Please retype the listing below, matching every line exactly.

※ ※ ※

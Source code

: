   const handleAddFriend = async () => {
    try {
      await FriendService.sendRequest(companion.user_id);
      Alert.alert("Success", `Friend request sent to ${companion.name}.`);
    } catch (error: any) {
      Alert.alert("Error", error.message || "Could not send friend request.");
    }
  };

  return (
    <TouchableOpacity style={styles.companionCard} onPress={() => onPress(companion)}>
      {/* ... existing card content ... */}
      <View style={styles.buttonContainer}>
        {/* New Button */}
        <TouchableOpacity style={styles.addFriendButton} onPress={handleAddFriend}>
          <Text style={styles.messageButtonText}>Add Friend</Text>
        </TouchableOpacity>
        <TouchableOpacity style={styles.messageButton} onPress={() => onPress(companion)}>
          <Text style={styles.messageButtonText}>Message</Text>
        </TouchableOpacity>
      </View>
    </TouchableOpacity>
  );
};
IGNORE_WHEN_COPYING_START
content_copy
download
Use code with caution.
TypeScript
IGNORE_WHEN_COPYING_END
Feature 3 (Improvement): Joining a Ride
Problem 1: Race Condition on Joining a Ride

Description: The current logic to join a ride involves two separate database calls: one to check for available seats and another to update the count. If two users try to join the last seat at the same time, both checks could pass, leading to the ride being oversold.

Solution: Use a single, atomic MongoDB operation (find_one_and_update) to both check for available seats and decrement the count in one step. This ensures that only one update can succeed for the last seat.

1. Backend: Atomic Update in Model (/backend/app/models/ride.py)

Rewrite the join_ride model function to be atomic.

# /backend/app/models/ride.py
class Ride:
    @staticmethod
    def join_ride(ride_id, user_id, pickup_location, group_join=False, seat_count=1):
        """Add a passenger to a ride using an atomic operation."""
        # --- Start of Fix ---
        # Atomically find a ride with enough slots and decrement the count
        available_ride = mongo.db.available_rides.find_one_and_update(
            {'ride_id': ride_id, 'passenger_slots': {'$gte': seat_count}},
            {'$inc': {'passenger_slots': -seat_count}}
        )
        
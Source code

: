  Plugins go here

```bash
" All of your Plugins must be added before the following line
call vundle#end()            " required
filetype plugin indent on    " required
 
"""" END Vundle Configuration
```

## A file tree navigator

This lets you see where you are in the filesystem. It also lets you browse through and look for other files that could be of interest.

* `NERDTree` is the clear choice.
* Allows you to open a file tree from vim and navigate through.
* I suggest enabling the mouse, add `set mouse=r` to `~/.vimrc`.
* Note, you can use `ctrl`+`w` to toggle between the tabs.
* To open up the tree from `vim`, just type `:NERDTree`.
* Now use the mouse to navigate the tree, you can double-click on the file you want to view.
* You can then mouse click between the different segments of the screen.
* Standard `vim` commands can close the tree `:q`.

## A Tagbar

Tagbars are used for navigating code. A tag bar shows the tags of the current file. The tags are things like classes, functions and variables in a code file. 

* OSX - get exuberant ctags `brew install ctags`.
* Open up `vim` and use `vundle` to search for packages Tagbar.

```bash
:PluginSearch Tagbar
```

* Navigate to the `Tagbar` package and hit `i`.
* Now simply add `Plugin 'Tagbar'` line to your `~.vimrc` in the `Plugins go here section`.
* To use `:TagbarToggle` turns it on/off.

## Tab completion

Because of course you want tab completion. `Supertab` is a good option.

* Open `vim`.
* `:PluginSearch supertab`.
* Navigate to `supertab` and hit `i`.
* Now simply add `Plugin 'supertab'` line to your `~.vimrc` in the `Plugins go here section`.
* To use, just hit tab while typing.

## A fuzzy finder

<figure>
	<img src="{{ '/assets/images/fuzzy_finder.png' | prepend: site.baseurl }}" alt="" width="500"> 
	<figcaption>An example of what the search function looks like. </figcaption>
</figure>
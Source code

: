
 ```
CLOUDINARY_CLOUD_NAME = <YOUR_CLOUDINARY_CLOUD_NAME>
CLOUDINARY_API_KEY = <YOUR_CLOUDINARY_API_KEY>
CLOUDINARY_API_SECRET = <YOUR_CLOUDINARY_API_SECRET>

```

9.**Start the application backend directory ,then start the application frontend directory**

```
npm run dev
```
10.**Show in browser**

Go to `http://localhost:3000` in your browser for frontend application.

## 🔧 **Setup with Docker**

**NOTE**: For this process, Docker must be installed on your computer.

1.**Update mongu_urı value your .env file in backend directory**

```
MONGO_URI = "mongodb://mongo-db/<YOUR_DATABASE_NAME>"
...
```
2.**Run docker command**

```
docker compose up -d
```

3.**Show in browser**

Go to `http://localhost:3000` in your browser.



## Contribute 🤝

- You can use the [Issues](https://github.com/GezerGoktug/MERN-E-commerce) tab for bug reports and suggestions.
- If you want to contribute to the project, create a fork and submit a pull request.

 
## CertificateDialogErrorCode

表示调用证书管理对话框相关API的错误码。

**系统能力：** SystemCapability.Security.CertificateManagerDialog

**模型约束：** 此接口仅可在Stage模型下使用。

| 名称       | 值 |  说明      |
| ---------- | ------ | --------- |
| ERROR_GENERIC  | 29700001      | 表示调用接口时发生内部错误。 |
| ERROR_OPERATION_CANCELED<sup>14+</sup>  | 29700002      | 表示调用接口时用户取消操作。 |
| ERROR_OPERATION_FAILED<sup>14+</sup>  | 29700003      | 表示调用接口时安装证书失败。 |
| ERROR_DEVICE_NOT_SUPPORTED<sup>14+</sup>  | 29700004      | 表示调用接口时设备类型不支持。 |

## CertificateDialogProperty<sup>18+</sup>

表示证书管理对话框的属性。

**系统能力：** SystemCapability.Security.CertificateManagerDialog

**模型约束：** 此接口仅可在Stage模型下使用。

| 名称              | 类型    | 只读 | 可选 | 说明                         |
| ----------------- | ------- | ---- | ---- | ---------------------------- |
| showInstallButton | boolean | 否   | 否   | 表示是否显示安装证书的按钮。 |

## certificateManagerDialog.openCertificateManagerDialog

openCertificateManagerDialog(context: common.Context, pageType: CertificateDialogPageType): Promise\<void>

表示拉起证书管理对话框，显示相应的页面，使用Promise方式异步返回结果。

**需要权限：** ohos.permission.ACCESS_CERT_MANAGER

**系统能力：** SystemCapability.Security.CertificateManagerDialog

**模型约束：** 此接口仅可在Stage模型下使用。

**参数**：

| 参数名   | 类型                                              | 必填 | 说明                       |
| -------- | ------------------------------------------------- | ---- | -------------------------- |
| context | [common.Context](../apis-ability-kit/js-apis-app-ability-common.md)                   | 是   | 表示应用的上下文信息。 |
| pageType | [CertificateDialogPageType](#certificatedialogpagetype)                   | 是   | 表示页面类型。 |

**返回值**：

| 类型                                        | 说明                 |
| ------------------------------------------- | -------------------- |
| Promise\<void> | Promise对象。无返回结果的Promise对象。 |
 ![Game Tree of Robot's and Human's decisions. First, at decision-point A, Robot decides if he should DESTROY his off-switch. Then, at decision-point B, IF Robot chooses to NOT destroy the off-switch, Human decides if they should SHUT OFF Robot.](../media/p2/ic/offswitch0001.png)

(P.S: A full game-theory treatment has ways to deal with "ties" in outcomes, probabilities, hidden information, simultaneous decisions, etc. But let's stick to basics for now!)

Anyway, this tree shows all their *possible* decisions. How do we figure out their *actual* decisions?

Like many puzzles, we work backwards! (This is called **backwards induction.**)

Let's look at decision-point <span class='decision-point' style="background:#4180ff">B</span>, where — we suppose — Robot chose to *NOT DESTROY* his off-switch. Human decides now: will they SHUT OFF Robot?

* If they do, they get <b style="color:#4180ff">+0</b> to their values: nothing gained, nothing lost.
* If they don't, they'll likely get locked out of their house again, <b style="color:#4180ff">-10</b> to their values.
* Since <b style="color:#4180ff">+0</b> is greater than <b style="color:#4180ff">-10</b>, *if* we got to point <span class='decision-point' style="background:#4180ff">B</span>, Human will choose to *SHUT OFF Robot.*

※ ※ ※

- _EXPECTED OUTPUT_:
Source code

:   const handleAddFriend = async () => {
    try {
      await FriendService.sendRequest(companion.user_id);
      Alert.alert("Success", `Friend request sent to ${companion.name}.`);
    } catch (error: any) {
      Alert.alert("Error", error.message || "Could not send friend request.");
    }
  };

  return (
    <TouchableOpacity style={styles.companionCard} onPress={() => onPress(companion)}>
      {/* ... existing card content ... */}
      <View style={styles.buttonContainer}>
        {/* New Button */}
        <TouchableOpacity style={styles.addFriendButton} onPress={handleAddFriend}>
          <Text style={styles.messageButtonText}>Add Friend</Text>
        </TouchableOpacity>
        <TouchableOpacity style={styles.messageButton} onPress={() => onPress(companion)}>
          <Text style={styles.messageButtonText}>Message</Text>
        </TouchableOpacity>
      </View>
    </TouchableOpacity>
  );
};
IGNORE_WHEN_COPYING_START
content_copy
download
Use code with caution.
TypeScript
IGNORE_WHEN_COPYING_END
Feature 3 (Improvement): Joining a Ride
Problem 1: Race Condition on Joining a Ride

Description: The current logic to join a ride involves two separate database calls: one to check for available seats and another to update the count. If two users try to join the last seat at the same time, both checks could pass, leading to the ride being oversold.

Solution: Use a single, atomic MongoDB operation (find_one_and_update) to both check for available seats and decrement the count in one step. This ensures that only one update can succeed for the last seat.

1. Backend: Atomic Update in Model (/backend/app/models/ride.py)

Rewrite the join_ride model function to be atomic.

# /backend/app/models/ride.py
class Ride:
    @staticmethod
    def join_ride(ride_id, user_id, pickup_location, group_join=False, seat_count=1):
        """Add a passenger to a ride using an atomic operation."""
        # --- Start of Fix ---
        # Atomically find a ride with enough slots and decrement the count
        available_ride = mongo.db.available_rides.find_one_and_update(
            {'ride_id': ride_id, 'passenger_slots': {'$gte': seat_count}},
            {'$inc': {'passenger_slots': -seat_count}}
        )
        
Source code

:  Plugins go here

```bash
" All of your Plugins must be added before the following line
call vundle#end()            " required
filetype plugin indent on    " required
 
"""" END Vundle Configuration
```

## A file tree navigator

This lets you see where you are in the filesystem. It also lets you browse through and look for other files that could be of interest.

* `NERDTree` is the clear choice.
* Allows you to open a file tree from vim and navigate through.
* I suggest enabling the mouse, add `set mouse=r` to `~/.vimrc`.
* Note, you can use `ctrl`+`w` to toggle between the tabs.
* To open up the tree from `vim`, just type `:NERDTree`.
* Now use the mouse to navigate the tree, you can double-click on the file you want to view.
* You can then mouse click between the different segments of the screen.
* Standard `vim` commands can close the tree `:q`.

## A Tagbar

Tagbars are used for navigating code. A tag bar shows the tags of the current file. The tags are things like classes, functions and variables in a code file. 

* OSX - get exuberant ctags `brew install ctags`.
* Open up `vim` and use `vundle` to search for packages Tagbar.

```bash
:PluginSearch Tagbar
```

* Navigate to the `Tagbar` package and hit `i`.
* Now simply add `Plugin 'Tagbar'` line to your `~.vimrc` in the `Plugins go here section`.
* To use `:TagbarToggle` turns it on/off.

## Tab completion

Because of course you want tab completion. `Supertab` is a good option.

* Open `vim`.
* `:PluginSearch supertab`.
* Navigate to `supertab` and hit `i`.
* Now simply add `Plugin 'supertab'` line to your `~.vimrc` in the `Plugins go here section`.
* To use, just hit tab while typing.

## A fuzzy finder

<figure>
	<img src="{{ '/assets/images/fuzzy_finder.png' | prepend: site.baseurl }}" alt="" width="500"> 
	<figcaption>An example of what the search function looks like. </figcaption>
</figure>
Source code

:
 ```
CLOUDINARY_CLOUD_NAME = <YOUR_CLOUDINARY_CLOUD_NAME>
CLOUDINARY_API_KEY = <YOUR_CLOUDINARY_API_KEY>
CLOUDINARY_API_SECRET = <YOUR_CLOUDINARY_API_SECRET>

```

9.**Start the application backend directory ,then start the application frontend directory**

```
npm run dev
```
10.**Show in browser**

Go to `http://localhost:3000` in your browser for frontend application.

## 🔧 **Setup with Docker**

**NOTE**: For this process, Docker must be installed on your computer.

1.**Update mongu_urı value your .env file in backend directory**

```
MONGO_URI = "mongodb://mongo-db/<YOUR_DATABASE_NAME>"
...
```
2.**Run docker command**

```
docker compose up -d
```

3.**Show in browser**

Go to `http://localhost:3000` in your browser.



## Contribute 🤝

- You can use the [Issues](https://github.com/GezerGoktug/MERN-E-commerce) tab for bug reports and suggestions.
- If you want to contribute to the project, create a fork and submit a pull request.

 
## CertificateDialogErrorCode

表示调用证书管理对话框相关API的错误码。

**系统能力：** SystemCapability.Security.CertificateManagerDialog

**模型约束：** 此接口仅可在Stage模型下使用。

| 名称       | 值 |  说明      |
| ---------- | ------ | --------- |
| ERROR_GENERIC  | 29700001      | 表示调用接口时发生内部错误。 |
| ERROR_OPERATION_CANCELED<sup>14+</sup>  | 29700002      | 表示调用接口时用户取消操作。 |
| ERROR_OPERATION_FAILED<sup>14+</sup>  | 29700003      | 表示调用接口时安装证书失败。 |
| ERROR_DEVICE_NOT_SUPPORTED<sup>14+</sup>  | 29700004      | 表示调用接口时设备类型不支持。 |

## CertificateDialogProperty<sup>18+</sup>

表示证书管理对话框的属性。

**系统能力：** SystemCapability.Security.CertificateManagerDialog

**模型约束：** 此接口仅可在Stage模型下使用。

| 名称              | 类型    | 只读 | 可选 | 说明                         |
| ----------------- | ------- | ---- | ---- | ---------------------------- |
| showInstallButton | boolean | 否   | 否   | 表示是否显示安装证书的按钮。 |

## certificateManagerDialog.openCertificateManagerDialog

openCertificateManagerDialog(context: common.Context, pageType: CertificateDialogPageType): Promise\<void>

表示拉起证书管理对话框，显示相应的页面，使用Promise方式异步返回结果。

**需要权限：** ohos.permission.ACCESS_CERT_MANAGER

**系统能力：** SystemCapability.Security.CertificateManagerDialog

**模型约束：** 此接口仅可在Stage模型下使用。

**参数**：

| 参数名   | 类型                                              | 必填 | 说明                       |
| -------- | ------------------------------------------------- | ---- | -------------------------- |
| context | [common.Context](../apis-ability-kit/js-apis-app-ability-common.md)                   | 是   | 表示应用的上下文信息。 |
| pageType | [CertificateDialogPageType](#certificatedialogpagetype)                   | 是   | 表示页面类型。 |

**返回值**：

| 类型                                        | 说明                 |
| ------------------------------------------- | -------------------- |
| Promise\<void> | Promise对象。无返回结果的Promise对象。 |
 ![Game Tree of Robot's and Human's decisions. First, at decision-point A, Robot decides if he should DESTROY his off-switch. Then, at decision-point B, IF Robot chooses to NOT destroy the off-switch, Human decides if they should SHUT OFF Robot.](../media/p2/ic/offswitch0001.png)

(P.S: A full game-theory treatment has ways to deal with "ties" in outcomes, probabilities, hidden information, simultaneous decisions, etc. But let's stick to basics for now!)

Anyway, this tree shows all their *possible* decisions. How do we figure out their *actual* decisions?

Like many puzzles, we work backwards! (This is called **backwards induction.**)

Let's look at decision-point <span class='decision-point' style="background:#4180ff">B</span>, where — we suppose — Robot chose to *NOT DESTROY* his off-switch. Human decides now: will they SHUT OFF Robot?

* If they do, they get <b style="color:#4180ff">+0</b> to their values: nothing gained, nothing lost.
* If they don't, they'll likely get locked out of their house again, <b style="color:#4180ff">-10</b> to their values.
* Since <b style="color:#4180ff">+0</b> is greater than <b style="color:#4180ff">-10</b>, *if* we got to point <span class='decision-point' style="background:#4180ff">B</span>, Human will choose to *SHUT OFF Robot.*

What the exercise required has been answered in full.